▶ Exercise goal
Each line of the data below that includes the string "AatPackageOption" must be copied.
_ _ _ _ _ _ _
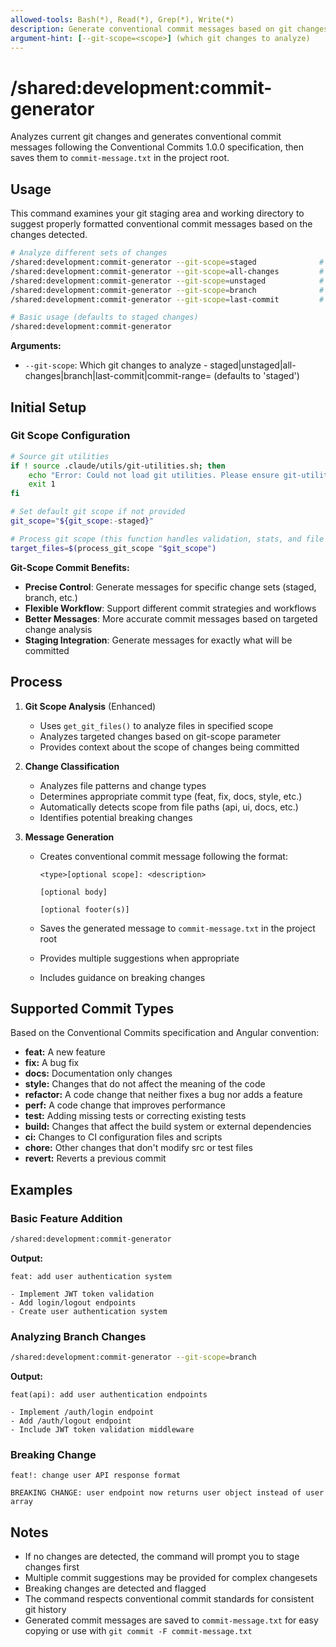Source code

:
 ```yaml
---
allowed-tools: Bash(*), Read(*), Grep(*), Write(*)
description: Generate conventional commit messages based on git changes and save as commit-message.txt
argument-hint: [--git-scope=<scope>] (which git changes to analyze)
---
```


# /shared:development:commit-generator

Analyzes current git changes and generates conventional commit messages following the Conventional Commits 1.0.0 specification, then saves them to `commit-message.txt` in the project root.

## Usage

This command examines your git staging area and working directory to suggest properly formatted conventional commit messages based on the changes detected.

```bash
# Analyze different sets of changes
/shared:development:commit-generator --git-scope=staged              # Generate message for staged changes only (default)
/shared:development:commit-generator --git-scope=all-changes         # Generate message for all changes (staged + unstaged)
/shared:development:commit-generator --git-scope=unstaged            # Generate message for unstaged changes only
/shared:development:commit-generator --git-scope=branch              # Generate message for branch changes
/shared:development:commit-generator --git-scope=last-commit         # Generate message based on last commit

# Basic usage (defaults to staged changes)
/shared:development:commit-generator
```

**Arguments:**

- `--git-scope`: Which git changes to analyze - staged|unstaged|all-changes|branch|last-commit|commit-range=<range> (defaults to 'staged')

## Initial Setup

### Git Scope Configuration

```bash
# Source git utilities
if ! source .claude/utils/git-utilities.sh; then
    echo "Error: Could not load git utilities. Please ensure git-utilities.sh exists." >&2
    exit 1
fi

# Set default git scope if not provided
git_scope="${git_scope:-staged}"

# Process git scope (this function handles validation, stats, and file listing)
target_files=$(process_git_scope "$git_scope")
```

**Git-Scope Commit Benefits:**

- **Precise Control**: Generate messages for specific change sets (staged, branch, etc.)
- **Flexible Workflow**: Support different commit strategies and workflows
- **Better Messages**: More accurate commit messages based on targeted change analysis
- **Staging Integration**: Generate messages for exactly what will be committed

## Process

1. **Git Scope Analysis** (Enhanced)
   - Uses `get_git_files()` to analyze files in specified scope
   - Analyzes targeted changes based on git-scope parameter
   - Provides context about the scope of changes being committed

2. **Change Classification**
   - Analyzes file patterns and change types
   - Determines appropriate commit type (feat, fix, docs, style, etc.)
   - Automatically detects scope from file paths (api, ui, docs, etc.)
   - Identifies potential breaking changes

3. **Message Generation**
   - Creates conventional commit message following the format:

     ```
     <type>[optional scope]: <description>

     [optional body]

     [optional footer(s)]
     ```

   - Saves the generated message to `commit-message.txt` in the project root
   - Provides multiple suggestions when appropriate
   - Includes guidance on breaking changes

## Supported Commit Types

Based on the Conventional Commits specification and Angular convention:

- **feat:** A new feature
- **fix:** A bug fix
- **docs:** Documentation only changes
- **style:** Changes that do not affect the meaning of the code
- **refactor:** A code change that neither fixes a bug nor adds a feature
- **perf:** A code change that improves performance
- **test:** Adding missing tests or correcting existing tests
- **build:** Changes that affect the build system or external dependencies
- **ci:** Changes to CI configuration files and scripts
- **chore:** Other changes that don't modify src or test files
- **revert:** Reverts a previous commit

## Examples

### Basic Feature Addition

```bash
/shared:development:commit-generator
```

**Output:**

```
feat: add user authentication system

- Implement JWT token validation
- Add login/logout endpoints
- Create user authentication system
```

### Analyzing Branch Changes

```bash
/shared:development:commit-generator --git-scope=branch
```

**Output:**

```
feat(api): add user authentication endpoints

- Implement /auth/login endpoint
- Add /auth/logout endpoint
- Include JWT token validation middleware
```

### Breaking Change

```
feat!: change user API response format

BREAKING CHANGE: user endpoint now returns user object instead of user array
```

## Notes

- If no changes are detected, the command will prompt you to stage changes first
- Multiple commit suggestions may be provided for complex changesets
- Breaking changes are detected and flagged
- The command respects conventional commit standards for consistent git history
- Generated commit messages are saved to `commit-message.txt` for easy copying or use with `git commit -F commit-message.txt`
  </requirements>
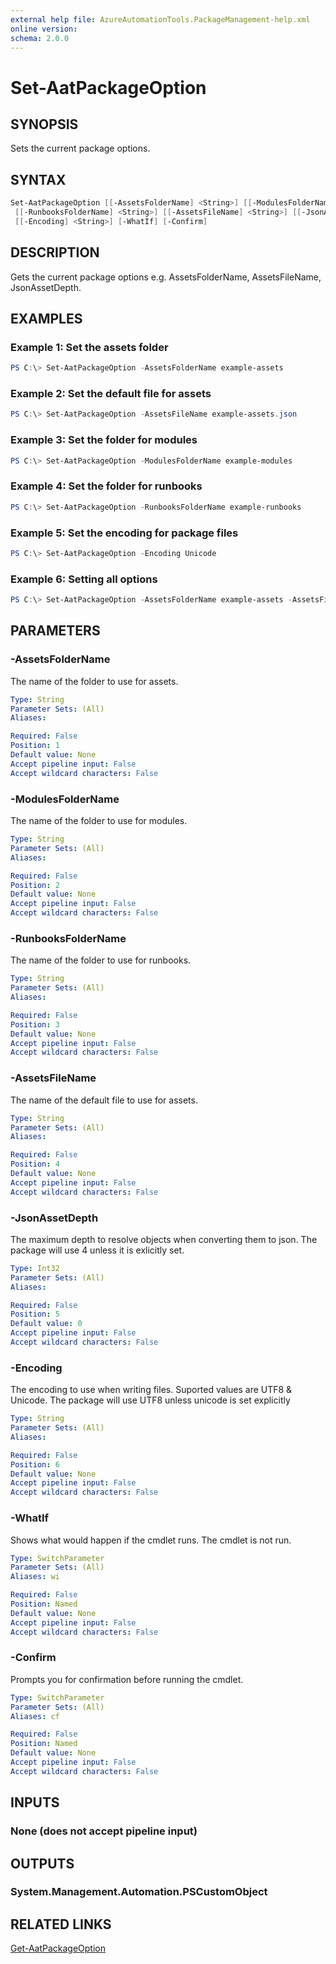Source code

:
 ```yaml
---
external help file: AzureAutomationTools.PackageManagement-help.xml
online version: 
schema: 2.0.0
---
```


# Set-AatPackageOption

## SYNOPSIS

Sets the current package options.

## SYNTAX

```Powershell
Set-AatPackageOption [[-AssetsFolderName] <String>] [[-ModulesFolderName] <String>]
 [[-RunbooksFolderName] <String>] [[-AssetsFileName] <String>] [[-JsonAssetDepth] <Int32>]
 [[-Encoding] <String>] [-WhatIf] [-Confirm]
```

## DESCRIPTION

Gets the current package options e.g. AssetsFolderName, AssetsFileName, JsonAssetDepth.

## EXAMPLES

### Example 1: Set the assets folder

```Powershell
PS C:\> Set-AatPackageOption -AssetsFolderName example-assets
```

### Example 2: Set the default file for assets

```Powershell
PS C:\> Set-AatPackageOption -AssetsFileName example-assets.json
```

### Example 3: Set the folder for modules

```Powershell
PS C:\> Set-AatPackageOption -ModulesFolderName example-modules
```

### Example 4: Set the folder for runbooks

```Powershell
PS C:\> Set-AatPackageOption -RunbooksFolderName example-runbooks
```

### Example 5: Set the encoding for package files

```Powershell
PS C:\> Set-AatPackageOption -Encoding Unicode
```

### Example 6: Setting all options

```Powershell
PS C:\> Set-AatPackageOption -AssetsFolderName example-assets -AssetsFileName example-assets.json -ModulesFolderName example-modules -RunbooksFolderName example-runbooks -Encoding Unicode
```

## PARAMETERS

### -AssetsFolderName

The name of the folder to use for assets.

```yaml
Type: String
Parameter Sets: (All)
Aliases: 

Required: False
Position: 1
Default value: None
Accept pipeline input: False
Accept wildcard characters: False
```

### -ModulesFolderName

The name of the folder to use for modules.

```yaml
Type: String
Parameter Sets: (All)
Aliases: 

Required: False
Position: 2
Default value: None
Accept pipeline input: False
Accept wildcard characters: False
```

### -RunbooksFolderName

The name of the folder to use for runbooks.

```yaml
Type: String
Parameter Sets: (All)
Aliases: 

Required: False
Position: 3
Default value: None
Accept pipeline input: False
Accept wildcard characters: False
```

### -AssetsFileName

The name of the default file to use for assets.

```yaml
Type: String
Parameter Sets: (All)
Aliases: 

Required: False
Position: 4
Default value: None
Accept pipeline input: False
Accept wildcard characters: False
```

### -JsonAssetDepth
The maximum depth to resolve objects when converting them to json. The package will use 4 unless it is exlicitly set.

```yaml
Type: Int32
Parameter Sets: (All)
Aliases: 

Required: False
Position: 5
Default value: 0
Accept pipeline input: False
Accept wildcard characters: False
```

### -Encoding

The encoding to use when writing files. Suported values are UTF8 & Unicode. The package will use UTF8 unless unicode is set explicitly

```yaml
Type: String
Parameter Sets: (All)
Aliases: 

Required: False
Position: 6
Default value: None
Accept pipeline input: False
Accept wildcard characters: False
```

### -WhatIf

Shows what would happen if the cmdlet runs.
The cmdlet is not run.

```yaml
Type: SwitchParameter
Parameter Sets: (All)
Aliases: wi

Required: False
Position: Named
Default value: None
Accept pipeline input: False
Accept wildcard characters: False
```

### -Confirm

Prompts you for confirmation before running the cmdlet.

```yaml
Type: SwitchParameter
Parameter Sets: (All)
Aliases: cf

Required: False
Position: Named
Default value: None
Accept pipeline input: False
Accept wildcard characters: False
```

## INPUTS

### None (does not accept pipeline input)

## OUTPUTS

### System.Management.Automation.PSCustomObject

<!--## NOTES-->

## RELATED LINKS

[Get-AatPackageOption](.)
_ _ _ _ _ _ _
▶ Solution
# Set-AatPackageOption
Set-AatPackageOption [[-AssetsFolderName] <String>] [[-ModulesFolderName] <String>]
PS C:\> Set-AatPackageOption -AssetsFolderName example-assets
PS C:\> Set-AatPackageOption -AssetsFileName example-assets.json
PS C:\> Set-AatPackageOption -ModulesFolderName example-modules
PS C:\> Set-AatPackageOption -RunbooksFolderName example-runbooks
PS C:\> Set-AatPackageOption -Encoding Unicode
PS C:\> Set-AatPackageOption -AssetsFolderName example-assets -AssetsFileName example-assets.json -ModulesFolderName example-modules -RunbooksFolderName example-runbooks -Encoding Unicode
[Get-AatPackageOption](.)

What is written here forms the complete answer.